Run these after every routing change – effective routes are the only truth that matters.

# 1. The spoke NIC's default route points at the firewall, not Internet
az network nic show-effective-route-table \
  -g "$SPOKE_RG" -n nic-appvm-01 -o table
# Expect: 0.0.0.0/0  VirtualAppliance  10.0.1.4  (Active)

# 2. From a spoke VM, an allowed FQDN succeeds and an un-allowed one is blocked
#    (run inside the VM via run-command)
az vm run-command invoke -g "$SPOKE_RG" -n appvm-01 \
  --command-id RunShellScript \
  --scripts "curl -s -o /dev/null -w '%{http_code}' https://www.azure.com; echo; curl -s -m 5 -o /dev/null -w '%{http_code}' https://www.example-not-allowed.com || echo BLOCKED"

# 3. Next hop for an east-west destination resolves to the firewall both ways
az network watcher show-next-hop -g "$SPOKE_RG" --vm appvm-01 \
  --source-ip 10.1.0.10 --dest-ip 10.2.0.10 --nic nic-appvm-01

# 4. Inbound DNAT reaches the backend (from outside)
curl -sv https://$PIP/healthz

In Log Analytics, confirm the allow/deny verdicts line up with intent:

AZFWNetworkRule
| where TimeGenerated > ago(30m)
| project TimeGenerated, SourceIp, DestinationIp, DestinationPort, Action, Rule
| order by TimeGenerated desc

Rollout checklist

Pitfalls and next steps

The recurring theme: Azure Firewall inspects only what your routes send it, and it drops anything whose return path it didn’t see. Most “the firewall is broken” tickets are really one of three things – a missing UDR, an asymmetric return path, or SNAT exhaustion. Validate with effective routes, not by reading your route-table definitions, because BGP from an ExpressRoute/VPN gateway can silently override what you wrote.

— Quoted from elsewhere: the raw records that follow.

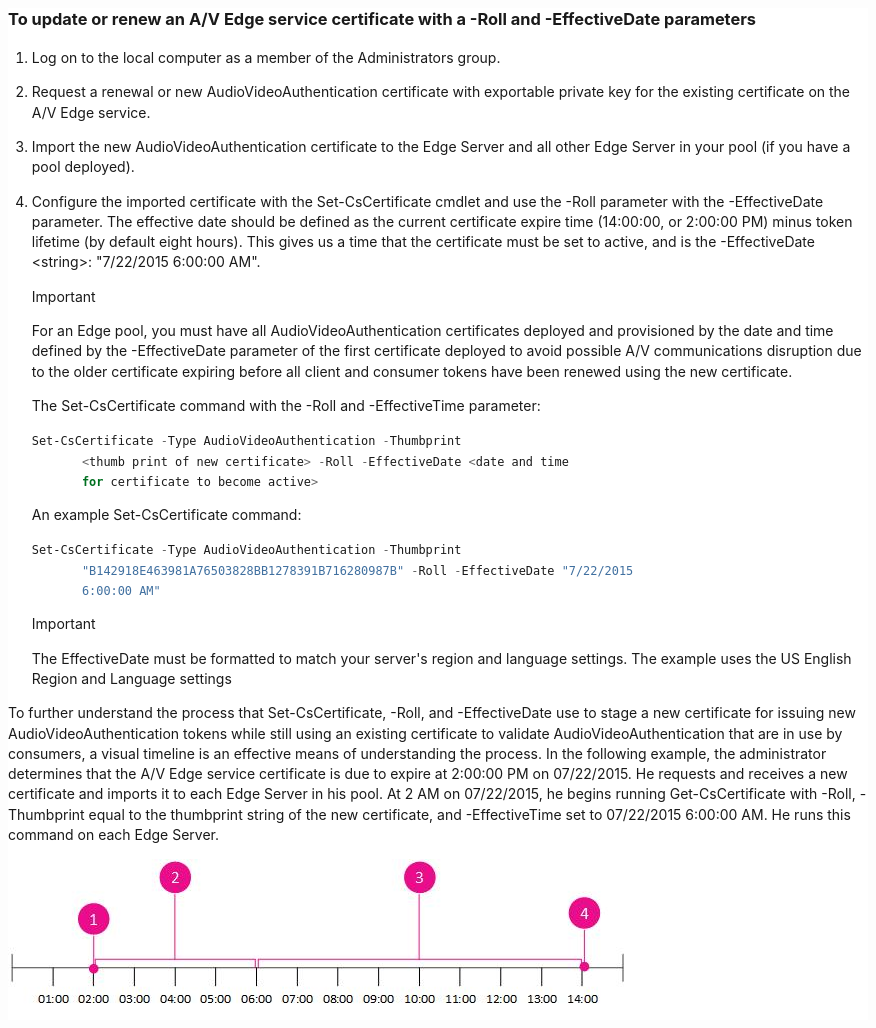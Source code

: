 ### To update or renew an A/V Edge service certificate with a -Roll and -EffectiveDate parameters

1. Log on to the local computer as a member of the Administrators group.
    
2. Request a renewal or new AudioVideoAuthentication certificate with exportable private key for the existing certificate on the A/V Edge service.
    
3. Import the new AudioVideoAuthentication certificate to the Edge Server and all other Edge Server in your pool (if you have a pool deployed).
    
4. Configure the imported certificate with the Set-CsCertificate cmdlet and use the -Roll parameter with the -EffectiveDate parameter. The effective date should be defined as the current certificate expire time (14:00:00, or 2:00:00 PM) minus token lifetime (by default eight hours). This gives us a time that the certificate must be set to active, and is the -EffectiveDate \<string\>: "7/22/2015 6:00:00 AM". 
    
    > [!IMPORTANT]
    > For an Edge pool, you must have all AudioVideoAuthentication certificates deployed and provisioned by the date and time defined by the -EffectiveDate parameter of the first certificate deployed to avoid possible A/V communications disruption due to the older certificate expiring before all client and consumer tokens have been renewed using the new certificate. 
  
    The Set-CsCertificate command with the -Roll and -EffectiveTime parameter:
    
   ```PowerShell
   Set-CsCertificate -Type AudioVideoAuthentication -Thumbprint
		  <thumb print of new certificate> -Roll -EffectiveDate <date and time
		  for certificate to become active>
   ```

    An example Set-CsCertificate command:
    
   ```PowerShell
   Set-CsCertificate -Type AudioVideoAuthentication -Thumbprint
		  "B142918E463981A76503828BB1278391B716280987B" -Roll -EffectiveDate "7/22/2015
		  6:00:00 AM"
   ```

    > [!IMPORTANT]
    > The EffectiveDate must be formatted to match your server's region and language settings. The example uses the US English Region and Language settings 
  
To further understand the process that Set-CsCertificate, -Roll, and -EffectiveDate use to stage a new certificate for issuing new AudioVideoAuthentication tokens while still using an existing certificate to validate AudioVideoAuthentication that are in use by consumers, a visual timeline is an effective means of understanding the process. In the following example, the administrator determines that the A/V Edge service certificate is due to expire at 2:00:00 PM on 07/22/2015. He requests and receives a new certificate and imports it to each Edge Server in his pool. At 2 AM on 07/22/2015, he begins running Get-CsCertificate with -Roll, -Thumbprint equal to the thumbprint string of the new certificate, and -EffectiveTime set to 07/22/2015 6:00:00 AM. He runs this command on each Edge Server.
  
![Using the Roll and the EffectiveDate parameters.](../../media/Ops_Certificate_Set_Roll_EffectiveTime_Timeline.jpg)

From here, layer in Firewall Policy hierarchy (a platform-team base policy inherited by per-landing-zone child policies), centralize a single firewall across a connectivity subscription in an Azure Landing Zone, and codify the entire UDR + policy surface in Terraform so new spokes inherit inspected egress by default rather than by manual association.